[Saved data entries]
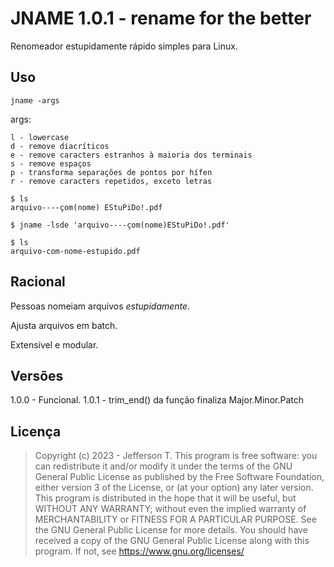 # JNAME 1.0.1  - rename for the better

Renomeador estupidamente rápido simples para Linux.

## Uso
``` 
jname -args
``` 

args:
```
l - lowercase
d - remove diacríticos
e - remove caracters estranhos à maioria dos terminais
s - remove espaços
p - transforma separações de pontos por hífen
r - remove caracters repetidos, exceto letras
```

```
$ ls
arquivo----çom(nome) EStuPiDo!.pdf

$ jname -lsde 'arquivo----çom(nome)EStuPiDo!.pdf'

$ ls 
arquivo-com-nome-estupido.pdf
```

## Racional
Pessoas nomeiam arquivos _estupidamente_. 

Ajusta arquivos em batch.

Extensível e modular.

## Versões

1.0.0 - Funcional.
1.0.1 - trim_end() da função finaliza
Major.Minor.Patch

## Licença
> Copyright (c) 2023 - Jefferson T. 
> This program is free software: you can redistribute it and/or modify it under the terms of the GNU General Public License as published by the Free Software Foundation, either version 3 of the License, or (at your option) any later version. This program is distributed in the hope that it will be useful, but WITHOUT ANY WARRANTY; without even the implied warranty of MERCHANTABILITY or FITNESS FOR A PARTICULAR PURPOSE.  See the GNU General Public License for more details. You should have received a copy of the GNU General Public License along with this program.  If not, see <https://www.gnu.org/licenses/>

- Your assignment -
Look through the entries above; copy every line holding the string "caracters".

- Output below -
e - remove caracters estranhos à maioria dos terminais
r - remove caracters repetidos, exceto letras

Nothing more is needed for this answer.